Med Crude Urals Weaken on April Cargo Overhang
Russian Urals crude weakened on Thursday in a flurry of deals as traders rushed to place end-of-April cargos.
Eni sold a cargo of Urals to Total in the Baltic at dated Brent minus $1.50 for April 20-24 delivery, some 20 cents weaker than previous price estimates. Also in the Baltic, Vitol sold an early May cargo to Shell at dated Brent minus $1.35, traders said.
In the Med, Eni sold a 80,000-tonne, April 26-30 cargo to Total at dated Brent minus 65 cents and Tenergy sold an April 22-26 cargo to Glencore at dated Brent minus 70 cents, traders said. That was 50-60 cents weaker than previous price estimates.
"There was clearly a certain overhang of Urals in the market but maybe the weakening is a bit overdone now," said a trader with a major.
"I'm sure that in the next few days people will start talking about Russian refineries returning from maintenance works, which should see May exports being lower than in April. That should support the market," he added.
In lighter grades, Total bid for CPC at dated Brent minus 35 cents, slightly stronger than on Wednesday, but found no sellers.

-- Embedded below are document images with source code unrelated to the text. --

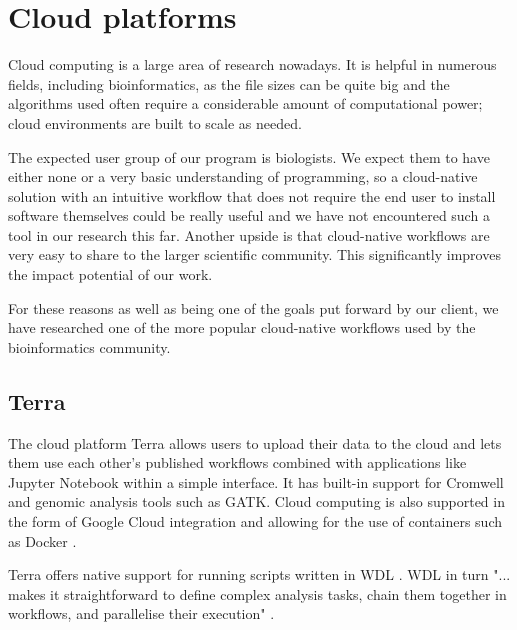 \documentclass{article}
\begin{document}


\section{Cloud platforms}
Cloud computing is a large area of research nowadays. It is helpful in numerous fields, including bioinformatics, as the file sizes can be quite big and the algorithms used often require a considerable amount of computational power; cloud environments are built to scale as needed.

The expected user group of our program is biologists. We expect them to have either none or a very basic understanding of programming, so a cloud-native solution with an intuitive workflow that does not require the end user to install software themselves could be really useful and we have not encountered such a tool in our research this far. Another upside is that cloud-native workflows are very easy to share to the larger scientific community. This significantly improves the impact potential of our work.

For these reasons as well as being one of the goals put forward by our client, we have researched one of the more popular cloud-native workflows used by the bioinformatics community.

\subsection{Terra}
The cloud platform Terra allows users to upload their data to the cloud and lets them use each other's published workflows combined with applications like Jupyter Notebook within a simple interface. It has built-in support for Cromwell and genomic analysis tools such as GATK. Cloud computing is also supported in the form of Google Cloud integration and allowing for the use of containers such as Docker \cite{terra.bio, broad-institute}.

Terra offers native support for running scripts written in WDL \cite{terra.bio}. WDL in turn "... makes it straightforward to define complex analysis tasks, chain them together in workflows, and parallelise their execution" \cite{wdl}.

\medskip
\printbibliography
\end{document}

CPC Blend loadings are set to fall by 19.7 percent on a daily basis versus the April loading plan, traders said.
The first version of the CPC Blend loading schedule for May showed volumes at 2.777 million tonnes versus 3.345 million in April.
"Higher (April) exports have come on the back of the near-completion of the first phase of expansion of the pipeline," JBC analysts said in a note.
"From a regional perspective, given that China-bound volumes will likely increase over the coming years, the expected uptick in CPC loadings will decrease the amount of crude that Kazakhstan sends to Russia that is blended into Urals."
"Over the longer-term this could deteriorate the quality of the flagship Russian blend as Kazakh crudes are of a better quality than West Siberian output," JBC said.
Russian state-controlled oil producer Gazprom Neft said it had received positive responses from Asian clients about the possibility of using euros as a settlement currency instead of the dollar.
Libya's state National Oil Corp lifted force majeure for the eastern port of Hariga at 1200 local time (1000 GMT) on Thursday, a statement from NOC said. The force majeure on the other recently re-opened port of Zueitina was still in place.